The Electron-Optical Investigation of Clays

Clay minerals occur most frequently in a state too finely divided for satisfactory observation with the best optical microscopes, or for study with single-crystal X-ray techniques. The higher resolution made possible by electron-optical instruments can therefore be put to good use in the investigation of the morphologies and crystal structures of clays. It is the intention of this monograph to summarize achievements to date, to indicate problems that have perhaps not received the attention they deserve, and, as a result, to suggest lines of investigation that might prove fruitful. The first two chapters explain in some detail the various types of electron-optical equipment that are currently available, the methods of operating them to the best advantage, and interpretation of the results. The techniques for preparation of specimens are reviewed in the third chapter, with emphasis on those most suitable for clay minerals. With the exception of the last chapter, on practical applications of electron-optical methods, each subsequent chapter deals with studies on a particular class of clay minerals. Some chapters include detailed descriptions of specimen preparation or other techniques that have been developed by the authors to resolve specific problems peculiar to the minerals dealt with in those chapters. Electron microscopy and other electron-optical techniques have been used, alone or in conjunction with other methods, to investigate problems that have proved otherwise insoluble. Nevertheless, these techniques have their limitations, which must always be borne in mind, as results can occasionally be misleading. It therefore seems appropriate, at this stage, to review the methods of specimen preparation and examination, and to attempt to assess their value for investigation of clays.
Abstract
The smectites (or montmorillonite–saponite group) are defined as layer-lattice minerals with a 2:1 (triphormic) structure that undergo interlayer swelling when exposed to water or water-vapour, or any one of several organic liquids; this swelling can be detected by alteration of the 001 spacing measured by X-ray diffraction.

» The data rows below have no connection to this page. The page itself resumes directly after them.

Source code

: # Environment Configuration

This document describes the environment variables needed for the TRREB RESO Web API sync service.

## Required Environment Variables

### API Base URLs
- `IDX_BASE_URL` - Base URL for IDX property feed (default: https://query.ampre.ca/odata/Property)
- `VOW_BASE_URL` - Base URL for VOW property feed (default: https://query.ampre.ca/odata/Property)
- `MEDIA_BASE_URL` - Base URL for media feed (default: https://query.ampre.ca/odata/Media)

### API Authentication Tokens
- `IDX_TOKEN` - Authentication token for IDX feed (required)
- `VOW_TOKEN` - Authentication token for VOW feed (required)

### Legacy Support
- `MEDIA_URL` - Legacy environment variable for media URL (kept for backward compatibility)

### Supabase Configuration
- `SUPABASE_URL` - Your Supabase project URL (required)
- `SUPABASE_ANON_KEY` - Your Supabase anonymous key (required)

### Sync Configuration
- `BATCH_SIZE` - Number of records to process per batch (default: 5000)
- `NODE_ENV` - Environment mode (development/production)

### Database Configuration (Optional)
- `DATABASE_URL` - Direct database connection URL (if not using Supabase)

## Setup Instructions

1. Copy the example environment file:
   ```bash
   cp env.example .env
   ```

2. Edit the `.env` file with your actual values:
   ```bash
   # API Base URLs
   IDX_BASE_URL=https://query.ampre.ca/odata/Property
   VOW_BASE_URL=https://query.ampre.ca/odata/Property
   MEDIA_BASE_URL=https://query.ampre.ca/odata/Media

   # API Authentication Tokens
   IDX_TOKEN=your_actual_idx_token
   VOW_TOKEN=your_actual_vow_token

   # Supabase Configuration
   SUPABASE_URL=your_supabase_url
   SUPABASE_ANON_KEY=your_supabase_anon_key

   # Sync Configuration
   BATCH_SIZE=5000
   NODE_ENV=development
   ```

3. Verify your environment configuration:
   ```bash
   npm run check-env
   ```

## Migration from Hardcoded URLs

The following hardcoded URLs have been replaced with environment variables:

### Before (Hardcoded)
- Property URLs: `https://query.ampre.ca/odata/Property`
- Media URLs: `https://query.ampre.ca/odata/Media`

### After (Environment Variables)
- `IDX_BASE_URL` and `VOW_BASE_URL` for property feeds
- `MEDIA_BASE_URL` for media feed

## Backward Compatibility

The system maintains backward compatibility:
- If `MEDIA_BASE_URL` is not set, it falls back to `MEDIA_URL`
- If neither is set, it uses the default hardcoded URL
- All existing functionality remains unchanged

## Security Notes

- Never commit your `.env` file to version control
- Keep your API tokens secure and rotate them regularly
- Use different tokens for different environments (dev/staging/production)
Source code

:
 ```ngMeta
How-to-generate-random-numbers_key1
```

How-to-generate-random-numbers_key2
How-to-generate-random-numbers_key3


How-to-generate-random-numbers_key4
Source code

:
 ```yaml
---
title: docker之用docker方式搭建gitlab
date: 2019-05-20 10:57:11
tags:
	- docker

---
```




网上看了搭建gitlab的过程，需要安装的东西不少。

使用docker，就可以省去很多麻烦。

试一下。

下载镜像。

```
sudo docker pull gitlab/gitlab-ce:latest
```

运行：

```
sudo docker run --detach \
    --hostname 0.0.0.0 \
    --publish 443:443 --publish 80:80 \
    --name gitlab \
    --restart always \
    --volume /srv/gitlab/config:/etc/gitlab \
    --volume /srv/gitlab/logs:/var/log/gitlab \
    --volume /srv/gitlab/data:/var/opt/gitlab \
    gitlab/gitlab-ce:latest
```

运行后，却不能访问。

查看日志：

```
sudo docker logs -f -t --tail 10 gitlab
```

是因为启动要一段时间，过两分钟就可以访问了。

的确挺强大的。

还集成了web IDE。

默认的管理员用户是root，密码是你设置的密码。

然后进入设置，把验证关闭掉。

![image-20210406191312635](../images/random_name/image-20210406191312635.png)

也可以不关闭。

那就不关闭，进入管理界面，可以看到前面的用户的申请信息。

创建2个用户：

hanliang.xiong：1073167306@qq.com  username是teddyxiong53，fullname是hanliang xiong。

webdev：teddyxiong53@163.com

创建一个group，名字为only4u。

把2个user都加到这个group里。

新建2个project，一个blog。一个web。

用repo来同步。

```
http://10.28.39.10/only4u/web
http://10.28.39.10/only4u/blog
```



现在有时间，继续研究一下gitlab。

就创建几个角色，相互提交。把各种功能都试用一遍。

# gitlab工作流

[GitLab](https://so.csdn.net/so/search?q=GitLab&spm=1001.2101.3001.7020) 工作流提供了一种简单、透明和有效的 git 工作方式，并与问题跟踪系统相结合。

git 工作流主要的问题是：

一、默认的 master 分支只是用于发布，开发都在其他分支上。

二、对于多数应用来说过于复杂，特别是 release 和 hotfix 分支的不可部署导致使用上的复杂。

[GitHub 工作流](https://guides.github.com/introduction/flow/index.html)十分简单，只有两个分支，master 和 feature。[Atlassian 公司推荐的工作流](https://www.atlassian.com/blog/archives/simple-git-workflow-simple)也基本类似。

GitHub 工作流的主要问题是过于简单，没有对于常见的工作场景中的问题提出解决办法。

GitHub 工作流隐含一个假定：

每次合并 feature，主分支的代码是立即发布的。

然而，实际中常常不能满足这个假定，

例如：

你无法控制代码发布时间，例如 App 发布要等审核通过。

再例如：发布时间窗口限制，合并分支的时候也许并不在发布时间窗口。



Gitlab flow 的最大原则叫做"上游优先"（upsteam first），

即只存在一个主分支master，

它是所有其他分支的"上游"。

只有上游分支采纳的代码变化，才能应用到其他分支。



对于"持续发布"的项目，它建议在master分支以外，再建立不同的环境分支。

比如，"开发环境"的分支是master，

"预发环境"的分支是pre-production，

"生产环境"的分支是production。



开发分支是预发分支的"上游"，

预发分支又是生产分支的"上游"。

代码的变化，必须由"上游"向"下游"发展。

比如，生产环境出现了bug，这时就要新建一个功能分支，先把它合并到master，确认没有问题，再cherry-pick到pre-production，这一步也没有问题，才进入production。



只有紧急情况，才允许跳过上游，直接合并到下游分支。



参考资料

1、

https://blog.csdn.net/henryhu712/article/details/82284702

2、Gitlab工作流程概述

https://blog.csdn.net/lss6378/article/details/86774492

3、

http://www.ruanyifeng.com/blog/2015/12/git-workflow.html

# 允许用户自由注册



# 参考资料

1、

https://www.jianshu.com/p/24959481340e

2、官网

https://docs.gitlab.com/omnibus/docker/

The structural models for the elementary layers are derived from that of pyrophyllite for the dioctahedral family, or that of talc for the trioctahedral family, depending on the characteristic isomorphous substitution (MacEwan, 1961; Caillère and Hénin, 1963). The four principal minerals of the group are indicated in Table 6.1. To these must be added nontronite, a dioctahedral mineral in which most of the aluminium is replaced by Fe3+. The charge on the nontronite layers could be due to either tetrahedral or octahedral substitution, to give a beidellite or a montmorillonite type, respectively, but current opinion favours classification as the beidellite type, with tetrahedral substitution corresponding to the formula (Si8 -x Alx)iv(Fe4)viO20(OH)4.

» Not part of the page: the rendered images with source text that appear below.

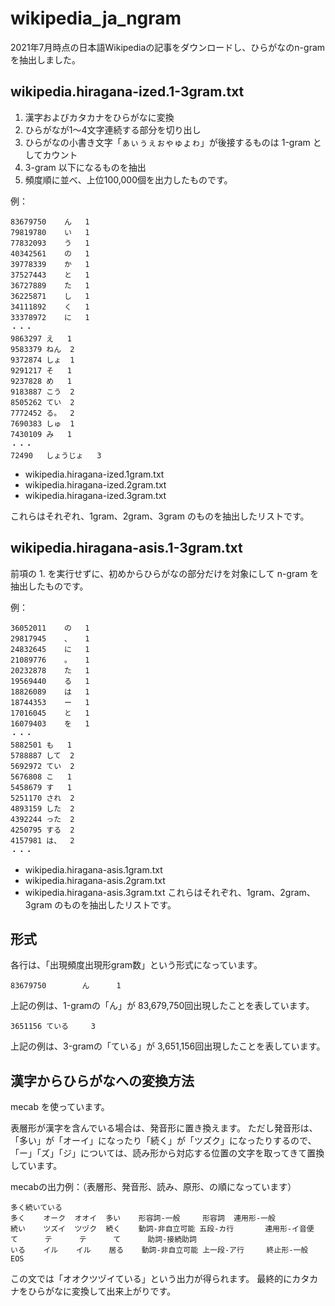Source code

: # wikipedia_ja_ngram
2021年7月時点の日本語Wikipediaの記事をダウンロードし、ひらがなのn-gramを抽出しました。

## wikipedia.hiragana-ized.1-3gram.txt
1. 漢字およびカタカナをひらがなに変換
1. ひらがなが1～4文字連続する部分を切り出し
1. ひらがなの小書き文字「ぁぃぅぇぉゃゅょゎ」が後接するものは 1-gram としてカウント
1. 3-gram 以下になるものを抽出
1. 頻度順に並べ、上位100,000個を出力したものです。

例：
```
83679750	ん	1
79819780	い	1
77832093	う	1
40342561	の	1
39778339	か	1
37527443	と	1
36727889	た	1
36225871	し	1
34111892	く	1
33378972	に	1
・・・
9863297	え	1
9583379	ねん	2
9372874	しょ	1
9291217	そ	1
9237828	め	1
9183887	こう	2
8505262	てい	2
7772452	る。	2
7690383	しゅ	1
7430109	み	1
・・・
72490	しょうじょ	3
```

- wikipedia.hiragana-ized.1gram.txt
- wikipedia.hiragana-ized.2gram.txt
- wikipedia.hiragana-ized.3gram.txt

これらはそれぞれ、1gram、2gram、3gram のものを抽出したリストです。

## wikipedia.hiragana-asis.1-3gram.txt
前項の 1. を実行せずに、初めからひらがなの部分だけを対象にして n-gram を抽出したものです。

例：
```
36052011	の	1
29817945	、	1
24832645	に	1
21089776	。	1
20232878	た	1
19569440	る	1
18826089	は	1
18744353	ー	1
17016045	と	1
16079403	を	1
・・・
5882501	も	1
5788887	して	2
5692972	てい	2
5676808	こ	1
5458679	す	1
5251170	され	2
4893159	した	2
4392244	った	2
4250795	する	2
4157981	は、	2
・・・
```

- wikipedia.hiragana-asis.1gram.txt
- wikipedia.hiragana-asis.2gram.txt
- wikipedia.hiragana-asis.3gram.txt
これらはそれぞれ、1gram、2gram、3gram のものを抽出したリストです。

## 形式
各行は、「出現頻度<TAB>出現形<TAB>gram数」という形式になっています。

```
83679750        ん      1
```

上記の例は、1-gramの「ん」が 83,679,750回出現したことを表しています。


```
3651156 ている     3
```

上記の例は、3-gramの「ている」が 3,651,156回出現したことを表しています。

## 漢字からひらがなへの変換方法
mecab を使っています。

表層形が漢字を含んでいる場合は、発音形に置き換えます。
ただし発音形は、「多い」が「オーイ」になったり「続く」が「ツズク」になったりするので、「ー」「ズ」「ジ」については、読み形から対応する位置の文字を取ってきて置換しています。

mecabの出力例：（表層形、発音形、読み、原形、の順になっています）
```
多く続いている
多く    オーク  オオイ  多い    形容詞-一般     形容詞  連用形-一般
続い    ツズイ  ツヅク  続く    動詞-非自立可能 五段-カ行       連用形-イ音便
て      テ      テ      て      助詞-接続助詞
いる    イル    イル    居る    動詞-非自立可能 上一段-ア行     終止形-一般
EOS
```

この文では「オオクツヅイている」という出力が得られます。
最終的にカタカナをひらがなに変換して出来上がりです。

The formulae given in Table 6.1 must be considered idealized because there may be other minor substitutions that do not alter the distribution of charge (e.g. Fe3+ for AI3+, or Fe2+ for Mg2+), and because tetrahedral and octahedral substitution can coexist in a mineral. The species is therefore generally classified according to the major substitutions; for instance, a montmorillonite in which more than half the exchange capacity is due to tetrahedral substitution is preferably classed as beidellite (Hofmann et al., 1955).